Tools are “together... with...” For example, the pen goes together with your paper. Or think of game pieces, like chess; the individual pieces all exist within a referential structure. The pawn is not a piece of carved wood; it is a position within a structure. The activity of work always involves a totality; Heidegger’s example is production. Making a shoe implies the existence of one who will wear it. The actual production uses leather, nails, etc; the leather and the nails each refer to their respective sources, etc. Each of these pieces are interconnected; a totality is discovered.

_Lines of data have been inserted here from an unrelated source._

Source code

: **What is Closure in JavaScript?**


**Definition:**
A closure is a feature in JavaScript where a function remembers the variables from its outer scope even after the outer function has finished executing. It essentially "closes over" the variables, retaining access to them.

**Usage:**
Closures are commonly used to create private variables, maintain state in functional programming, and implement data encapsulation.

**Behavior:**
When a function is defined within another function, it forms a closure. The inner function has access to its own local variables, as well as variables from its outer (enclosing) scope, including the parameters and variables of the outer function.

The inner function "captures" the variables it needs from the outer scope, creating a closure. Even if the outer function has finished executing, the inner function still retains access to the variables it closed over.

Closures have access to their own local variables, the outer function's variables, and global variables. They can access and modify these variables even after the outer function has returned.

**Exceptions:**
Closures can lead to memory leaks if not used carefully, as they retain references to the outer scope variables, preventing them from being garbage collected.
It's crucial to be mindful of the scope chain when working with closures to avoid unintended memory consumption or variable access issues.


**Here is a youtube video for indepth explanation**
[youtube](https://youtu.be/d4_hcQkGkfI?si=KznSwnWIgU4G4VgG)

Useful things are either handy or objectively present. Think about your experience when working intently on something. Furiously typing away on your keyboard, are you thinking about typing? Are you thinking about your keyboard? No, you’re not. The tool that you’re using recedes; it becomes transparent. This is the mode of handiness. This isn’t a significance that we project onto the entity; it is a mode of being. This is the way things are, initially and for the most part; everything just recedes into the background; this is how things are “in themselves.”

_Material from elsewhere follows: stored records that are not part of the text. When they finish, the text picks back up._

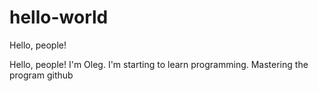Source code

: # hello-world

Hello, people!

Hello, people! I'm Oleg. I'm starting to learn programming.
Mastering the program github
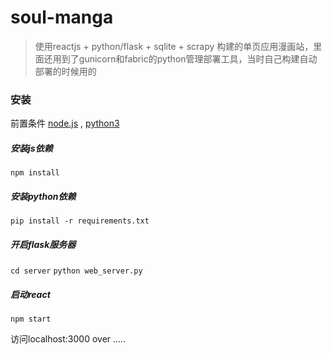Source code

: # soul-manga
> 使用reactjs + python/flask + sqlite + scrapy 构建的单页应用漫画站，里面还用到了gunicorn和fabric的python管理部署工具，当时自己构建自动部署的时候用的

### 安装
前置条件 [node.js](https://nodejs.org/) , [python3](https://www.python.org)

##### 安装js依赖
  `npm install`
##### 安装python依赖
  `pip install -r requirements.txt` 

##### 开启flask服务器  
  `cd server`
  `python web_server.py`
##### 启动react
  `npm start`

访问localhost:3000
over .....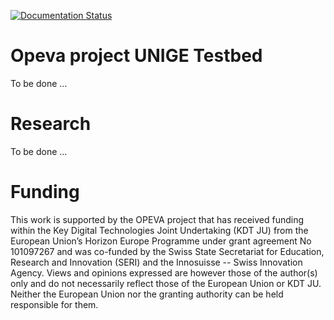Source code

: [![Documentation Status](https://readthedocs.org/projects/opeva-unige-testbed/badge/?version=latest)](https://opeva-unige-testbed.readthedocs.io/en/latest/?badge=latest)

# Opeva project UNIGE Testbed
To be done ...

# Research
To be done ...

# Funding

This work is supported by the OPEVA project that has received funding within the Key Digital Technologies Joint Undertaking (KDT JU) from the European Union’s Horizon Europe Programme under grant agreement No 101097267 and was co-funded by the Swiss State Secretariat for Education, Research and Innovation (SERI) and the Innosuisse -- Swiss Innovation Agency. Views and opinions expressed are however those of the author(s) only and do not necessarily reflect those of the European Union or KDT JU. Neither the European Union nor the granting authority can be held responsible for them.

There are three possible ways this can change. Tools can become damaged or unusable; in which case, they enter the mode of conspicuousness. If your pen breaks or my laptop suddenly shuts down, they cease to be handy. It becomes objectively present. When a tool is missing, not in its proper region, our awareness of its absence discovers the properly placed parts of the totality as present; everything becomes obtrusive. And finally when something is in the way, when it is in a place it shouldn’t be, or when we don’t have time for it, what is to be taken care of is obstinate.

Conspicuousness, obtrusiveness and obstinacy bring to the fore the objective presence in the inner worldly beings at hand. This disrupts the chain of references; when your pen runs out of ink, the handy connection to the paper is disrupted. The referential structure of “for the sake of which, in order to,” etc, comes to the fore.

Part of the chapter on the worldliness of the world involves a discussion of Descartes’ notions of the world. Substance, and what not. I’m not going to pay much attention to this chapter except to point out something on page 89. I point this out because it relates back to Chris’s Nietzsche presentation. When Descartes describes the world in terms of substance, the sole access to this world is in terms of math and physics. What math makes accessible in a being constitutes its being. Remember the bridge example; Sturdy Gurdy holds up because the engineers used what amounts to brute force - an extremely solid structure. However, if the proper formulas were developed, than a bridge could be built that would “go with the flow.” Brute force would no longer be needed. In Descartes’ world, that formula would constitute the being of the bridge, rather than being an ontic description of it.

Ok, so I’ll toss in another brief recap here. Da-sein is being in the world. In this world, Da-sein enters into projects in order to understand itself; it encounters useful things that can either be disclosed as handy, or in breakdown conditions, objectively present. These inner worldly beings are always part of a referential totality; each thing refers to another thing.